Nobel 2012 – Medindo sem destruir

Eu estava em uma conferência no centro da França sobre física estatística quando recebemos a notícia do prêmio nobel, o auditório explodiu em aplausos, ainda que o premiado não estivesse entre nós. Não aplaudiram o cientista, provavelmente, mas o que ele representa: reconhecimento da comunidade científica a uma área, um raciocínio, uma ideia, muito mais que uma pessoa. Conhecido da maior parte dos conferencistas daquele evento, esse gigante na física experimental certamente merece os aplausos, e mais outros, que virão. Dedico o post de hoje ao prêmio nobel da física de 2012, o mago dos fótons e íons e pesquisador do laboratório Kastler Brossel, Serge Haroche. Também necessário dizer, também ao outro ganhador do prêmio, David Wineland.
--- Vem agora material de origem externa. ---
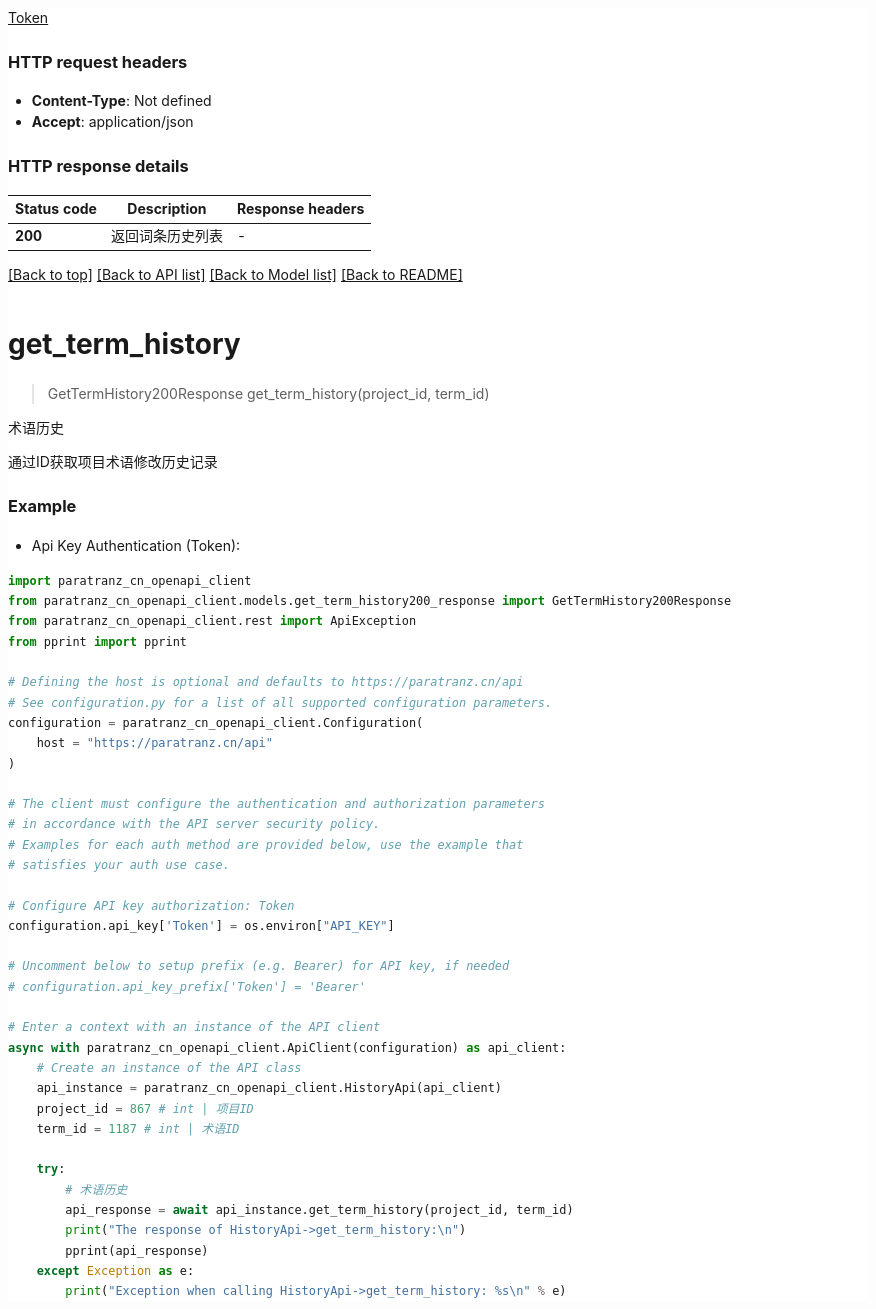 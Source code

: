 [Token](../README.md#Token)

### HTTP request headers

 - **Content-Type**: Not defined
 - **Accept**: application/json

### HTTP response details

| Status code | Description | Response headers |
|-------------|-------------|------------------|
**200** | 返回词条历史列表 |  -  |

[[Back to top]](#) [[Back to API list]](../README.md#documentation-for-api-endpoints) [[Back to Model list]](../README.md#documentation-for-models) [[Back to README]](../README.md)

# **get_term_history**
> GetTermHistory200Response get_term_history(project_id, term_id)

术语历史

通过ID获取项目术语修改历史记录

### Example

* Api Key Authentication (Token):

```python
import paratranz_cn_openapi_client
from paratranz_cn_openapi_client.models.get_term_history200_response import GetTermHistory200Response
from paratranz_cn_openapi_client.rest import ApiException
from pprint import pprint

# Defining the host is optional and defaults to https://paratranz.cn/api
# See configuration.py for a list of all supported configuration parameters.
configuration = paratranz_cn_openapi_client.Configuration(
    host = "https://paratranz.cn/api"
)

# The client must configure the authentication and authorization parameters
# in accordance with the API server security policy.
# Examples for each auth method are provided below, use the example that
# satisfies your auth use case.

# Configure API key authorization: Token
configuration.api_key['Token'] = os.environ["API_KEY"]

# Uncomment below to setup prefix (e.g. Bearer) for API key, if needed
# configuration.api_key_prefix['Token'] = 'Bearer'

# Enter a context with an instance of the API client
async with paratranz_cn_openapi_client.ApiClient(configuration) as api_client:
    # Create an instance of the API class
    api_instance = paratranz_cn_openapi_client.HistoryApi(api_client)
    project_id = 867 # int | 项目ID
    term_id = 1187 # int | 术语ID

    try:
        # 术语历史
        api_response = await api_instance.get_term_history(project_id, term_id)
        print("The response of HistoryApi->get_term_history:\n")
        pprint(api_response)
    except Exception as e:
        print("Exception when calling HistoryApi->get_term_history: %s\n" % e)
``` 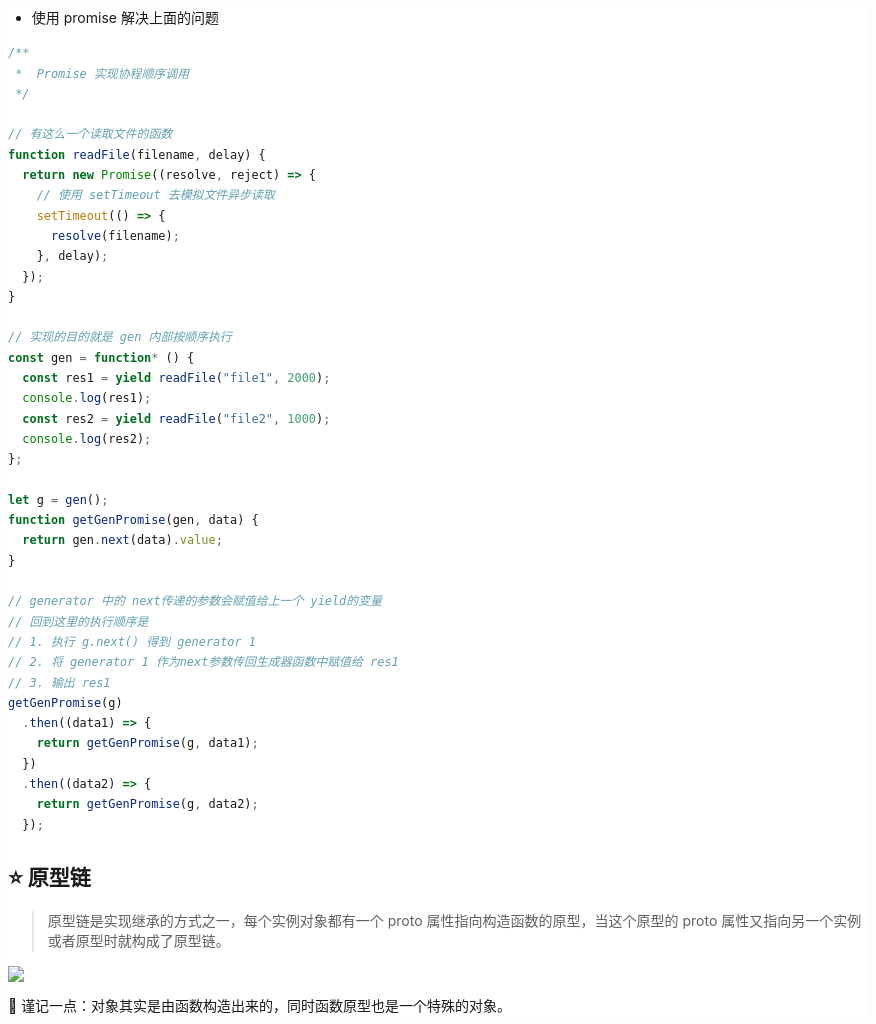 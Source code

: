 - 使用 promise 解决上面的问题

```js
/**
 *  Promise 实现协程顺序调用
 */

// 有这么一个读取文件的函数
function readFile(filename, delay) {
  return new Promise((resolve, reject) => {
    // 使用 setTimeout 去模拟文件异步读取
    setTimeout(() => {
      resolve(filename);
    }, delay);
  });
}

// 实现的目的就是 gen 内部按顺序执行
const gen = function* () {
  const res1 = yield readFile("file1", 2000);
  console.log(res1);
  const res2 = yield readFile("file2", 1000);
  console.log(res2);
};

let g = gen();
function getGenPromise(gen, data) {
  return gen.next(data).value;
}

// generator 中的 next传递的参数会赋值给上一个 yield的变量
// 回到这里的执行顺序是
// 1. 执行 g.next() 得到 generator 1
// 2. 将 generator 1 作为next参数传回生成器函数中赋值给 res1
// 3. 输出 res1
getGenPromise(g)
  .then((data1) => {
    return getGenPromise(g, data1);
  })
  .then((data2) => {
    return getGenPromise(g, data2);
  });
```

## :star: 原型链

> 原型链是实现继承的方式之一，每个实例对象都有一个 proto 属性指向构造函数的原型，当这个原型的 proto 属性又指向另一个实例或者原型时就构成了原型链。

<img src="E:\杂七杂八的东西\typeorm 图片存储区\1ed77e1f65372daaaca3552f86ebdd71_sm_xform_imageauth_key=1650629181-QB8bKLSg3goWZqna-0-7f3bb63e446b927e35eb4cfd4879817b&response-content-disposition=inline%3B+filename%3Dimage.png%3B+filename%3DUTF-8''image.png" style="display: block; margin: auto;"/>

:key: 谨记一点：对象其实是由函数构造出来的，同时函数原型也是一个特殊的对象。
Antes, assistir ao seguinte vídeo é necessário:

Dificilmente consigo explicar melhor que isso, mas vou tentar dizer coisas a mais do que isso. Há uma diferença sutil entre os trabalhos de Haroche e Wineland. É uma simetria bonita: o primeiro lança partículas para medir a luz, o segundo usa a luz para medir partículas. A razão desses experimentos, e a grandeza deles, não é apenas conseguir medir a luz sem a destruir, como o vídeo nos conta, mas provar algo mais profundo: que ao medir um estado quântico, a própria régua que usamos para medir é afetada.

Um estado quântico, que é como chamamos a situação em que se encontra a maior parte das coisas muito, muito pequenas, não é o que medimos. Por mais estranho que isso possa parecer, um estado quântico pode ser algo como A+B e, ao medirmos, podemos encontrar A com uma probabilidade e B com outra. É aquela história do gato de Schrodinger, que pode estar vivo e morto ao mesmo tempo; só saberemos ao abrir a caixa, ao fazer a medida. Um átomo pode estar em uma situação dessas, em um estado entre dois níveis de energia, sem necessariamente “escolher” um até que a medida seja feita. Haroche e Wineland foram capazes de, usando fótons e caixas super-refletoras, medir o estado desse átomo sem precisar fazê-lo “escolher” entre um dos dois níveis de energia. Basta lançá-lo em meio a fótons, partículas de luz, que o átomo se mesclaria aos fótons, conduziria as partículas de luz a um estado coerente com o estado do átomo e, para medir o átomo, bastaria medir os fótons. É como medir a velocidade de um barco através das ondas que ele forma na água, sem precisar parar o barco para perguntar o que consta no velocímetro.

Esse tipo de medida preservando o estado quântico de “indecisão” dos átomos é fundamental para uma aplicação em particular: a computação quântica. Eu teria que escrever um post com bastante calma sobre isso, mas o princípio do computador quântico reside nessa ideia de “indecisão” dos estados quânticos entre duas situações, forçar o sistema a escolher um dos estados seria destruir toda a vantagem de se ter um computador quântico. Decerto, a computação quântica ainda engatinha, os experimentos de Haroche e Wineland datam de 1995, desde então as coisas avançaram mais.

O comitê do prêmio Nobel de física, mais uma vez (como no caso de 2010), prestigia uma área científica nova, recente, pesquisadores ainda ativos, com o prêmio máximo da ciência. Merecidamente. Haroche e Wineland, com grande intuição experimental e realização impecável das experiências, ganham lugar ao lado dos maiores na física, gigantes experimentalistas, mestres do mundo do muito pequeno.